Antropogenic activities have severely deteriorated the river systems in Flanders as a result of which many functions such as drinking water supply, fishing, … are being threatened. Because ...restoration of these river systems entails drastic social and economical consequences, actions should be considered in advance. In this context, migration dynamics of predicted organisms and migration barriers along the river can deliver important additional information for habitat suitability models on the effectiveness of restoration plans. To this purpose, migration models for
Baetis (Insecta, Ephemeroptera),
Ephemera (Insecta, Ephemeroptera) and Limnephilidae (Insecta, Trichoptera) have been developed for the Zwalm river basin, Flanders, Belgium.
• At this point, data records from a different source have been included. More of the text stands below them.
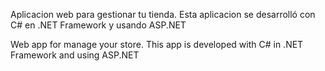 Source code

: Aplicacion web para gestionar tu tienda.
Esta aplicacion se desarrolló con C# en .NET Framework y usando ASP.NET 

Web app for manage your store. 
This app is developed with C# in .NET Framework and using ASP.NET
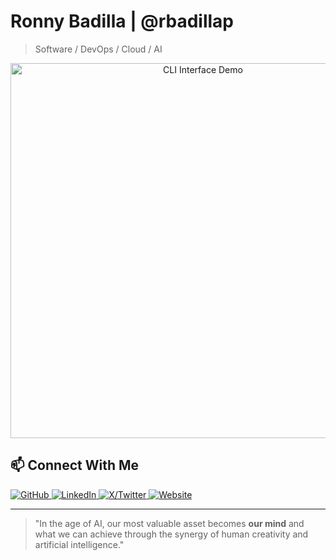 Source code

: # Ronny Badilla | @rbadillap

> Software / DevOps / Cloud / AI

<div align="center">
  <a href="https://rbadillap.dev">
    <img src="docs/rbadillap.gif" alt="CLI Interface Demo" width="600" />
  </a>
</div>

## 📫 Connect With Me

<p>
  <a href="https://github.com/rbadillap">
    <img src="https://img.shields.io/badge/GitHub-rbadillap-181717?style=flat&logo=github" alt="GitHub" />
  </a>
  <a href="https://linkedin.com/in/rbadillap">
    <img src="https://img.shields.io/badge/LinkedIn-rbadillap-0A66C2?style=flat&logo=linkedin" alt="LinkedIn" />
  </a>
  <a href="https://x.com/rbadillap">
    <img src="https://img.shields.io/badge/X-rbadillap-000000?style=flat&logo=x" alt="X/Twitter" />
  </a>
  <a href="https://rbadillap.dev">
    <img src="https://img.shields.io/badge/Website-rbadillap.dev-4285F4?style=flat&logo=google-chrome" alt="Website" />
  </a>
</p>

---

> "In the age of AI, our most valuable asset becomes **our mind** and what we can achieve through the synergy of human creativity and artificial intelligence."
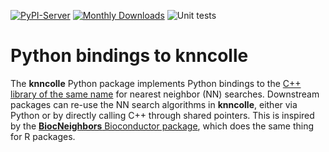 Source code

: <!-- These are examples of badges you might want to add to your README:
     please update the URLs accordingly

[![Built Status](https://api.cirrus-ci.com/github/<USER>/knncolle.svg?branch=main)](https://cirrus-ci.com/github/<USER>/knncolle)
[![ReadTheDocs](https://readthedocs.org/projects/knncolle/badge/?version=latest)](https://knncolle.readthedocs.io/en/stable/)
[![Coveralls](https://img.shields.io/coveralls/github/<USER>/knncolle/main.svg)](https://coveralls.io/r/<USER>/knncolle)
[![Conda-Forge](https://img.shields.io/conda/vn/conda-forge/knncolle.svg)](https://anaconda.org/conda-forge/knncolle)
[![Twitter](https://img.shields.io/twitter/url/http/shields.io.svg?style=social&label=Twitter)](https://twitter.com/knncolle)
-->

[![PyPI-Server](https://img.shields.io/pypi/v/knncolle.svg)](https://pypi.org/project/knncolle/)
[![Monthly Downloads](https://static.pepy.tech/badge/knncolle/month)](https://pepy.tech/project/knncolle)
![Unit tests](https://github.com/knncolle/knncolle/actions/workflows/pypi-test.yml/badge.svg)

# Python bindings to knncolle

The **knncolle** Python package implements Python bindings to the [C++ library of the same name](https://github.com/knncolle) for nearest neighbor (NN) searches.
Downstream packages can re-use the NN search algorithms in **knncolle**, either via Python or by directly calling C++ through shared pointers.
This is inspired by the [**BiocNeighbors** Bioconductor package](https://bioconductor/packages/BiocNeighbors), which does the same thing for R packages.
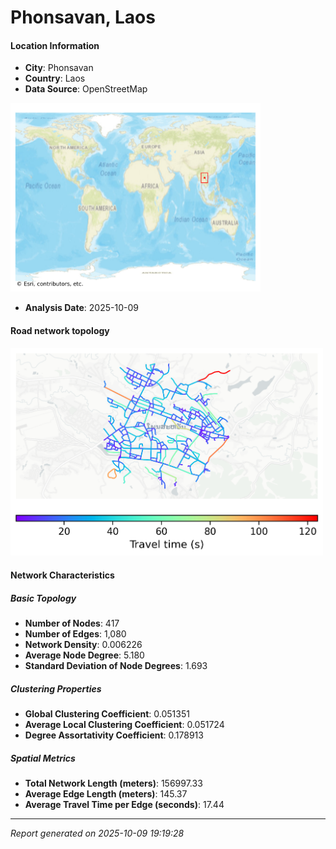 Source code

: # Phonsavan, Laos

#### Location Information

- **City**: Phonsavan
- **Country**: Laos
- **Data Source**: OpenStreetMap
<img src="Phonsavan_location.png" alt="Phonsavan Location Map" width="400" />

- **Analysis Date**: 2025-10-09

#### Road network topology

<img src="Phonsavan_network_map.png" alt="Phonsavan Road Network Map" width="500"/>

#### Network Characteristics

##### Basic Topology

- **Number of Nodes**: 417
- **Number of Edges**: 1,080
- **Network Density**: 0.006226
- **Average Node Degree**: 5.180
- **Standard Deviation of Node Degrees**: 1.693

##### Clustering Properties

- **Global Clustering Coefficient**: 0.051351
- **Average Local Clustering Coefficient**: 0.051724
- **Degree Assortativity Coefficient**: 0.178913

##### Spatial Metrics

- **Total Network Length (meters)**: 156997.33
- **Average Edge Length (meters)**: 145.37
- **Average Travel Time per Edge (seconds)**: 17.44

---
*Report generated on 2025-10-09 19:19:28*

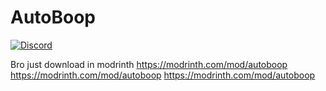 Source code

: # AutoBoop
[![Discord](https://img.shields.io/discord/825407338755653642?styke=flat)](https://discord.gg/e6ucEK2)

Bro just download in modrinth
https://modrinth.com/mod/autoboop
https://modrinth.com/mod/autoboop
https://modrinth.com/mod/autoboop
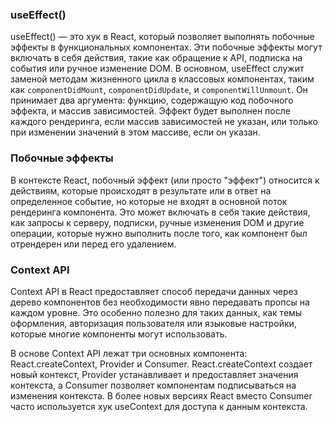 ### useEffect()

useEffect() — это хук в React, который позволяет выполнять побочные эффекты в функциональных компонентах. Эти побочные эффекты могут включать в себя действия, такие как обращение к API, подписка на события или ручное изменение DOM.
В основном, useEffect служит заменой методам жизненного цикла в классовых компонентах, таким как `componentDidMount`, `componentDidUpdate`, и `componentWillUnmount`. Он принимает два аргумента: функцию, содержащую код побочного эффекта, и массив зависимостей. Эффект будет выполнен после каждого рендеринга, если массив зависимостей не указан, или только при изменении значений в этом массиве, если он указан.

### Побочные эффекты

В контексте React, побочный эффект (или просто "эффект") относится к действиям, которые происходят в результате или в ответ на определенное событие, но которые не входят в основной поток рендеринга компонента. Это может включать в себя такие действия, как запросы к серверу, подписки, ручные изменения DOM и другие операции, которые нужно выполнить после того, как компонент был отрендерен или перед его удалением.

### Context API

Context API в React предоставляет способ передачи данных через дерево компонентов без необходимости явно передавать пропсы на каждом уровне. Это особенно полезно для таких данных, как темы оформления, авторизация пользователя или языковые настройки, которые многие компоненты могут использовать.

В основе Context API лежат три основных компонента: React.createContext, Provider и Consumer. React.createContext создает новый контекст, Provider устанавливает и предоставляет значения контекста, а Consumer позволяет компонентам подписываться на изменения контекста. В более новых версиях React вместо Consumer часто используется хук useContext для доступа к данным контекста.
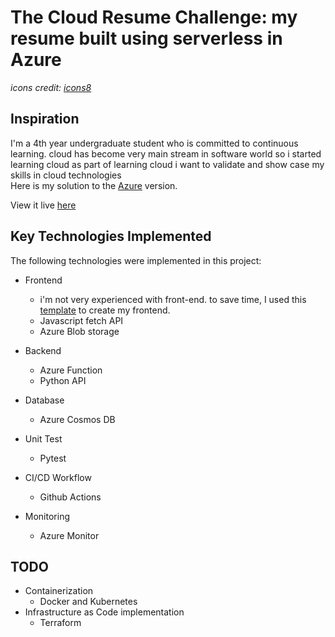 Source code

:# The Cloud Resume Challenge: my resume built using serverless in Azure



_icons credit: [icons8](https://icons8.com/)_


## Inspiration
I'm a 4th year undergraduate student who is committed to continuous learning. cloud has become very main stream in software world so i started learning cloud as part of learning cloud i want to validate and  show case my skills in cloud technologies  
Here is my solution to the [Azure](https://cloudresumechallenge.dev/docs/the-challenge/azure/) version.

View it live [here]()


## Key Technologies Implemented

The following technologies were implemented in this project:
* Frontend
  * i'm not very experienced with front-end. to save time, I used this [template](https://www.styleshout.com/free-templates/ceevee/) to create my frontend.
  * Javascript fetch API
  * Azure Blob storage

* Backend
  * Azure Function
  * Python API

* Database
  * Azure Cosmos DB

* Unit Test
  * Pytest

* CI/CD Workflow
  * Github Actions

* Monitoring
  * Azure Monitor

## TODO
* Containerization
  * Docker and Kubernetes 
* Infrastructure as Code implementation
  * Terraform


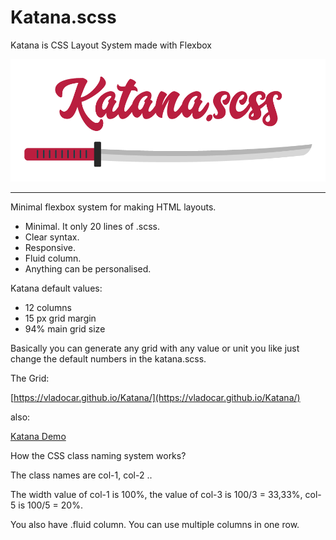 # Katana.scss
Katana is CSS Layout System made with Flexbox

<img src="/logo/katana.png" />

<hr>

Minimal flexbox system for making HTML layouts.

* Minimal. It only 20 lines of .scss. 
* Clear syntax. 
* Responsive.
* Fluid column.
* Anything can be personalised.

Katana default values:

* 12 columns
* 15 px grid margin
* 94% main grid size

Basically you can generate any grid with any value or unit you like just change the default numbers in the katana.scss.

The Grid:

[https://vladocar.github.io/Katana/](https://vladocar.github.io/Katana/)

also:

[Katana Demo](https://vladocar.github.io/Katana/katana-demo.html)


How the CSS class naming system works?

The class names are col-1, col-2 ..

The width value of col-1 is 100%, the value of col-3 is 100/3 = 33,33%, col-5 is 100/5 = 20%.

You also have .fluid column. You can use multiple columns in one row.

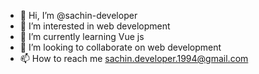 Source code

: - 👋 Hi, I’m @sachin-developer
- 👀 I’m interested in web development
- 🌱 I’m currently learning Vue js 
- 💞️ I’m looking to collaborate on web development
- 📫 How to reach me sachin.developer.1994@gmail.com

<!---
sachin-developer/sachin-developer is a ✨ special ✨ repository because its `README.md` (this file) appears on your GitHub profile.
You can click the Preview link to take a look at your changes.
--->
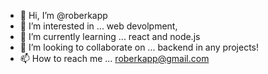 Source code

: - 👋 Hi, I’m @roberkapp
- 👀 I’m interested in ... web devolpment,
- 🌱 I’m currently learning ... react and node.js
- 💞️ I’m looking to collaborate on ... backend in any projects!
- 📫 How to reach me ... roberkapp@gmail.com

<!---
roberkapp/roberkapp is a ✨ special ✨ repository because its `README.md` (this file) appears on your GitHub profile.
You can click the Preview link to take a look at your changes.
--->
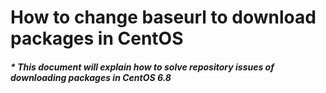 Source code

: # How to change baseurl to download packages in CentOS #

##### * This document will explain how to solve repository issues of downloading packages in CentOS 6.8 ##### 

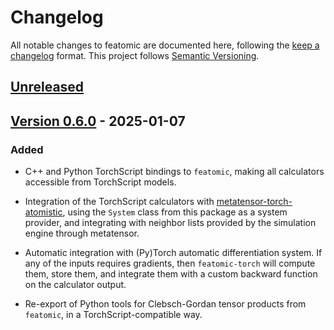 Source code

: # Changelog

All notable changes to featomic are documented here, following the [keep
a changelog](https://keepachangelog.com/en/1.1.0/) format. This project follows
[Semantic Versioning](https://semver.org/spec/v2.0.0.html).

## [Unreleased](https://github.com/metatensor/featomic/)

<!-- Possible sections for each package:

### Added

### Fixed

### Changed

### Removed
-->

## [Version 0.6.0](https://github.com/metatensor/featomic/releases/tag/featomic-torch-v0.6.0) - 2025-01-07

### Added

- C++ and Python TorchScript bindings to `featomic`, making all calculators
  accessible from TorchScript models.

- Integration of the TorchScript calculators with
  [metatensor-torch-atomistic](https://docs.metatensor.org/latest/atomistic/index.html),
  using the `System` class from this package as a system provider, and
  integrating with neighbor lists provided by the simulation engine through
  metatensor.

- Automatic integration with (Py)Torch automatic differentiation system. If any
  of the inputs requires gradients, then `featomic-torch` will compute them,
  store them, and integrate them with a custom backward function on the
  calculator output.

- Re-export of Python tools for Clebsch-Gordan tensor products from `featomic`,
  in a TorchScript-compatible way.
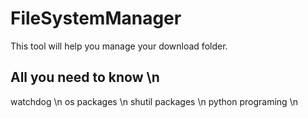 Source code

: # FileSystemManager
This tool will help you manage your download folder.

## All you need to know \n
watchdog \n
os packages \n
shutil packages \n
python programing \n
The migration models consisted of three resistance layers: one for migration through the air/over land and two for migration through the river in upstream and downstream direction. Based on the Cost Weighted Distance function, source populations and migration potential could be calculated. In combination with habitat suitability calculations based on Artificial Neural Networks (ANNs), the migration models were used to simulate the effect of removing a weir used for water quantity control. According to the ANN habitat suitability models, this removal did not affect the habitat suitability for
Baetis,
Ephemera and Limnephilidae. The ANN models predicted that after restoration the habitat was still not suitable for the taxa considered. In spite of this, the migration model for
Baetis could be applied to simulate the possible recolonization of the restored river section in case of further habitat improvement. As calculated by the model, the shortest path with the least accumulative cost for migration would be through the air. Based on the migration model of
Baetis, it would take approximately 275 days to recolonize the restored river.